Find all pairs of positive whole numbers x and y which are a solution for $ \dfrac{2}{x} + \dfrac {3}{y} = 1 $.

I don't really understand how to tackle this question. I rewrote $ \dfrac{2}{x} + \dfrac {3}{y} = 1 $ as $2y+ 3x =xy$ but that's it..

Answer 1

You can write the equation as $xy-2y-3x=0$. If you factor this you will get \begin{equation*} (x-2)(y-3)=6. \end{equation*} Do you see how to proceed?

Answer 2

If we multiply both sides the original equation by $xy$, we ge $2y+3x=xy$. We can rewrite this as $2y+3x-xy=0$. We now perform a little trick.

Note that what we have is very much like $(3-y)(x-2)=3x+2y-xy-6$. If we subtract $6$ from both sides, we get $2y+3x-xy-6=-6$ and $(3-y)(x-2)=-6$. Multiplying through by $-1$ gives $(y-3)(x-2)=6$. You can now search for pairs of small $x$ and $y$ that satisfy the condition. (Hint: Use the prime factorization of $6$ to help you.)

Answer 3

The "trick" of rewriting $2y+3x=xy$ as $(x-2)(y-3)=6$ is nice. Note its resemblance to its far more important cousin, completing the square.

But that's not what this answer is about. We claim that even someone totally innocent of algebra can find all the solutions of $\dfrac{2}{x}+\dfrac{3}{y}=1$, and prove that all of them have been found. All one needs to do is to engage with the numbers.

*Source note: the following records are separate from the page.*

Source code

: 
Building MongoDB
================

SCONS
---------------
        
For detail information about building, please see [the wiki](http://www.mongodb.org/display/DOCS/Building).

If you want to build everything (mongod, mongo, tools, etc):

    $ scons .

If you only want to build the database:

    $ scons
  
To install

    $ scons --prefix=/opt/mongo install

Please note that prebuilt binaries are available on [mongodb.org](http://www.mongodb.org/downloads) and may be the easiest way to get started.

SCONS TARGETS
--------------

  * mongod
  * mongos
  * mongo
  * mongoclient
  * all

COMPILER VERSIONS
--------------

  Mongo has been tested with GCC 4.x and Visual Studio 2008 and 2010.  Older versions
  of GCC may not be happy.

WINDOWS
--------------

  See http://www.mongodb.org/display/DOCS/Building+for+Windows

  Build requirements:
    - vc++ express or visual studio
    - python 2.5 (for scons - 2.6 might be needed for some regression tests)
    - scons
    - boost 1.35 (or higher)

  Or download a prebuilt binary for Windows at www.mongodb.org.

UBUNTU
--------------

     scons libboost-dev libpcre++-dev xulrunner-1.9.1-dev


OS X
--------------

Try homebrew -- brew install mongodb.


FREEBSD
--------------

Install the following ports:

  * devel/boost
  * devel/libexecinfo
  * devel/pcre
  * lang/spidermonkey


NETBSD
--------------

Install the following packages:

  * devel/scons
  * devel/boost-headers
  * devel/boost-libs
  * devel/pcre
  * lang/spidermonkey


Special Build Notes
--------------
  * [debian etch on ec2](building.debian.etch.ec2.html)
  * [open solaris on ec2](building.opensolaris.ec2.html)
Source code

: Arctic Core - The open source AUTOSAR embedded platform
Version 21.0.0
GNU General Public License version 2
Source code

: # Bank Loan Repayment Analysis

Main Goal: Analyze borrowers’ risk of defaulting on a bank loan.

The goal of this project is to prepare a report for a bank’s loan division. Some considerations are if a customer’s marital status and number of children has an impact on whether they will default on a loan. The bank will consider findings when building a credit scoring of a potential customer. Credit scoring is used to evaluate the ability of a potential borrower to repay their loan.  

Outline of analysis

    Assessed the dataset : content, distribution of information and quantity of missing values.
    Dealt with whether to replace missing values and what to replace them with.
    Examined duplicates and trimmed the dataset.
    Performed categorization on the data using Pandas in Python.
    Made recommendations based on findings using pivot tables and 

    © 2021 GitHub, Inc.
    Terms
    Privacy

The key observation is that $x$ and $y$ cannot both be big. We will use this observation fairly efficiently. But even an inefficient approach leads quickly to a full answer.

If $x\ge 5$ and $y\ge 5$, we are in trouble unless $x=y=5$. This satisfies the equation. Except in this case, one of $x$ or $y$ must be $\le 4$. A short list of candidates! And many of them are obviously no good.

Can $x=1$? Of course not, the result would be too big. Similarly, $x$ cannot be $2$.

If $x=3$, then $y=9$. If $x=4$, then $y=6$.

Can $y=1$, $2$, or $3$? Of course not. Put $y=4$. We get $x=8$.